Transmission Tales: PG&E Underground, Texas Transmission Autarky, State Interconnection Rules

San Francisco’s Pacific Gas & Electric – devastated by recent wildfires – is looking to bury some 10,000 miles of electric transmission lines over the next decade in order to prevent its often elderly overhead equipment from starting fires, at a cost of $15 billion to $30 billion, according to NBC Bay Area News.

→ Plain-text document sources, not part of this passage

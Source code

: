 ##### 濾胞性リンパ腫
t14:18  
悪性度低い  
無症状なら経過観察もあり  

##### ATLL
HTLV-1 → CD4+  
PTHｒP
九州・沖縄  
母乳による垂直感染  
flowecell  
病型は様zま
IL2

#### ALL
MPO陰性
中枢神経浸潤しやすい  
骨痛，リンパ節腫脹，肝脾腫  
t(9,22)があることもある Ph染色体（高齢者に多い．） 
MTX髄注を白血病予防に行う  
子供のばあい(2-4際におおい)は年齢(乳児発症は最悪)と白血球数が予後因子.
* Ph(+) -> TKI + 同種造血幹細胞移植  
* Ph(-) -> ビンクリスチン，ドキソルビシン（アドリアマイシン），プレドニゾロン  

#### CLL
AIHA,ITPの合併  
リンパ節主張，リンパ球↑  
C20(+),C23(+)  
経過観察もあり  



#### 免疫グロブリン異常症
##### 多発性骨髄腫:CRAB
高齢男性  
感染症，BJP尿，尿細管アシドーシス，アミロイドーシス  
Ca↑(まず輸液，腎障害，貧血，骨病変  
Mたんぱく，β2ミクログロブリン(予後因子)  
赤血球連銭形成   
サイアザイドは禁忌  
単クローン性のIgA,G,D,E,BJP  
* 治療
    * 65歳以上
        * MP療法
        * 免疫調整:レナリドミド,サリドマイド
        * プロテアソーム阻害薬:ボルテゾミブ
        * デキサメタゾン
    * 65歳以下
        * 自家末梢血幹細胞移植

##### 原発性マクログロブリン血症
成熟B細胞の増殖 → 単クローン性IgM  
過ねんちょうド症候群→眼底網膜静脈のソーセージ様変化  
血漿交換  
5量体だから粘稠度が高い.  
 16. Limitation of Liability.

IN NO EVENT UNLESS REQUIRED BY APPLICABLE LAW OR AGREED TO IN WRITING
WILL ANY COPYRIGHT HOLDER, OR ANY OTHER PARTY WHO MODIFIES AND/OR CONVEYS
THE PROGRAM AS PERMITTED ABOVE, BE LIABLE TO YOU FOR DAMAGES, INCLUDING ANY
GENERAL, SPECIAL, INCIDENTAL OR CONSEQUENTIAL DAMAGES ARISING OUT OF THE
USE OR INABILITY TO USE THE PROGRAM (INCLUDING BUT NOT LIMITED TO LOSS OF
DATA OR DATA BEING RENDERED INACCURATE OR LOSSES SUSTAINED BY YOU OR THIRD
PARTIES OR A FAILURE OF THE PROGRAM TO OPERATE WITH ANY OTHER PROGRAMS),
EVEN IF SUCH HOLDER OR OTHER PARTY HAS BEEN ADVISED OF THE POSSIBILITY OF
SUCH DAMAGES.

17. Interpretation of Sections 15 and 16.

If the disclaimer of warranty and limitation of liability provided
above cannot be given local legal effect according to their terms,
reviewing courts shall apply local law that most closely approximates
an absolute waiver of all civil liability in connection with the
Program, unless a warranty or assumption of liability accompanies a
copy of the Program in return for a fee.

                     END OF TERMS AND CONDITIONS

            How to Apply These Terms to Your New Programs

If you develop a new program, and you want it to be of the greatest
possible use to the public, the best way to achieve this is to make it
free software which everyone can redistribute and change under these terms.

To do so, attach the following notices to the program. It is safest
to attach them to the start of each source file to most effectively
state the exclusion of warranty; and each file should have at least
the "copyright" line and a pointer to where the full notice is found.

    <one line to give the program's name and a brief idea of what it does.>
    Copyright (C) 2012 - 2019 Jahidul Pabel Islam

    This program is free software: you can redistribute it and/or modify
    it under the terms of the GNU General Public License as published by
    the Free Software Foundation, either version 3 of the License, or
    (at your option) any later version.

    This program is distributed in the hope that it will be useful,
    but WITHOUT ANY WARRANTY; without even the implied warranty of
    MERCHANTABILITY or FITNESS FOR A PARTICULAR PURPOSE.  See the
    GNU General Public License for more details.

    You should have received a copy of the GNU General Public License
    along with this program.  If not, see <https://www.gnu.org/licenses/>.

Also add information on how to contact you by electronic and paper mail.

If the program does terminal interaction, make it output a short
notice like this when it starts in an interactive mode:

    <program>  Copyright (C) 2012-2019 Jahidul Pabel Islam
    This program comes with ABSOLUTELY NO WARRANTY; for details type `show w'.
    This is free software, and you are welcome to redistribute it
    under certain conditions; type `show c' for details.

The giant utility, the largest in the state, announced that goal last year, after the 2018 Paradise fire claimed some 80 lives and pushed PG&E in 2019 into its second Chapter 11 bankruptcy proceeding in 20 years.

This year, PG&E is looking to bury some 350 miles of transmission and aiming for 2,000 miles placed underground by the end of 2026. According to the company, by October 10 the utility had energized 137 miles of the 350-mile target. “Our team has learned and accomplished so much in the past two and a half years since we announced our 10,000-mile Undergrounding Program,” said Peter Kenny, PG&E’s senior vice president of major infrastructure delivery, which includes undergrounding.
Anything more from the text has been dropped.